=== Material shown ===

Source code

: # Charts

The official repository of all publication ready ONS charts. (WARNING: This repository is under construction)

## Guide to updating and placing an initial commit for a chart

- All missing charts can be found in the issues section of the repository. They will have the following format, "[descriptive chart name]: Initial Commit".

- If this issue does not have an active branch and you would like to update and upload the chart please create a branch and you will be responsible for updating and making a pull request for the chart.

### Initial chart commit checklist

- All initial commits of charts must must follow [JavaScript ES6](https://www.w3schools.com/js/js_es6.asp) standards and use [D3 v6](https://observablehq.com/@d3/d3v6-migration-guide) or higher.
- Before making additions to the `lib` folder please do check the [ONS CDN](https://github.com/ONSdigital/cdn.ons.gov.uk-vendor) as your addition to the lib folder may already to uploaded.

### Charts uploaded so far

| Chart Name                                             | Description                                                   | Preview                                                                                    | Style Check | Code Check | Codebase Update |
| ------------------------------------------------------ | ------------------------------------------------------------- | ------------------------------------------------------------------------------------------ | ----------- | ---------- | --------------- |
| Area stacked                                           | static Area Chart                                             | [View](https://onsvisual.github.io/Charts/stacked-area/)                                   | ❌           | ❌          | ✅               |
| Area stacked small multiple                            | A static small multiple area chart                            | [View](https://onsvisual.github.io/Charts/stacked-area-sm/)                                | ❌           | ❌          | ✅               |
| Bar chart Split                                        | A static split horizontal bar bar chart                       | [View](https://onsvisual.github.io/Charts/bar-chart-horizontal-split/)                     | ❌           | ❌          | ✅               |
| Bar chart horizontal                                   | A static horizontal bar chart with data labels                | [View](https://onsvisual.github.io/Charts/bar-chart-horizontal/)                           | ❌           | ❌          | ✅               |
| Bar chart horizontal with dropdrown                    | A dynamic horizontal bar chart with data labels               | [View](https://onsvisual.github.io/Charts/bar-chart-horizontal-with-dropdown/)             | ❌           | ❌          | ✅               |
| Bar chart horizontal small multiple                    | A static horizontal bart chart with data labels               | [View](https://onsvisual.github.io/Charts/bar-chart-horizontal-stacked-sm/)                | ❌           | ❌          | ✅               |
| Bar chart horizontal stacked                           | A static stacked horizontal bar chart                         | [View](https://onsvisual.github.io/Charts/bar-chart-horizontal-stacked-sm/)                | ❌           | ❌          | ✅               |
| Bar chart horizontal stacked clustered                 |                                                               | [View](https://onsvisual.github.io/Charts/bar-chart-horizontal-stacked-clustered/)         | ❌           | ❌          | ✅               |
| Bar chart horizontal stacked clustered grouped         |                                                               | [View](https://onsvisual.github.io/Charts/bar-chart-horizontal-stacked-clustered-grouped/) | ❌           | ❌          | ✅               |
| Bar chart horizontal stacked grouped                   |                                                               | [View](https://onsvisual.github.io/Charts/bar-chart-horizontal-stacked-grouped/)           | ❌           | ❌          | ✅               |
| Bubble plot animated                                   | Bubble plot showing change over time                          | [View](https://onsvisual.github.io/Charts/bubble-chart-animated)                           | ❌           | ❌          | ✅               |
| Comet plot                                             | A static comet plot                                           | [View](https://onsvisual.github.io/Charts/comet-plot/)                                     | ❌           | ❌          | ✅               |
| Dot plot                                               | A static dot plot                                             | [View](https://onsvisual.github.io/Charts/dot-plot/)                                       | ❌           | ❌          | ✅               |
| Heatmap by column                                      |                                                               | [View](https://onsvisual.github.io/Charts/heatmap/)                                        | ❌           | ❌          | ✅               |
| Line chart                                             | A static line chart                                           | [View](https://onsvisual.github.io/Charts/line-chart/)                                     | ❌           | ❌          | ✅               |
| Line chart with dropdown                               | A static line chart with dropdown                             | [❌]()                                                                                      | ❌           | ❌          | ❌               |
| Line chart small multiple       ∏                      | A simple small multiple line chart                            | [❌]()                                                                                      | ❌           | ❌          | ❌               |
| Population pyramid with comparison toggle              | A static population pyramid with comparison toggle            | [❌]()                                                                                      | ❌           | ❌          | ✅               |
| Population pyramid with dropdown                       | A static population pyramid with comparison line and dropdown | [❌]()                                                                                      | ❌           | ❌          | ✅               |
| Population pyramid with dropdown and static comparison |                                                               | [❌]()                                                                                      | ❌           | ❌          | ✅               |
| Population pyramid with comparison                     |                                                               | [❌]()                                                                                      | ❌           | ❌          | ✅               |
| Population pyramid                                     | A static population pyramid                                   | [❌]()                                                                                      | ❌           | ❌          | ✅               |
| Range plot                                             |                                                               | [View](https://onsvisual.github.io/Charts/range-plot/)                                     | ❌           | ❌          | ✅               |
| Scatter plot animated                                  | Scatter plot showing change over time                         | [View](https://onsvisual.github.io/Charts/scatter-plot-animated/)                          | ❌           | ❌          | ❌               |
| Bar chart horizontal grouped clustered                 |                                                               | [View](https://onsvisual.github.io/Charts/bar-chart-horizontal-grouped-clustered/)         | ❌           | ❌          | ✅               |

===

#### [Try it]
Report, from the entries above, each line where "data" is found.

#### [Result of this exercise]
| Bar chart horizontal                                   | A static horizontal bar chart with data labels                | [View](https://onsvisual.github.io/Charts/bar-chart-horizontal/)                           | ❌           | ❌          | ✅               |
| Bar chart horizontal with dropdrown                    | A dynamic horizontal bar chart with data labels               | [View](https://onsvisual.github.io/Charts/bar-chart-horizontal-with-dropdown/)             | ❌           | ❌          | ✅               |
| Bar chart horizontal small multiple                    | A static horizontal bart chart with data labels               | [View](https://onsvisual.github.io/Charts/bar-chart-horizontal-stacked-sm/)                | ❌           | ❌          | ✅               |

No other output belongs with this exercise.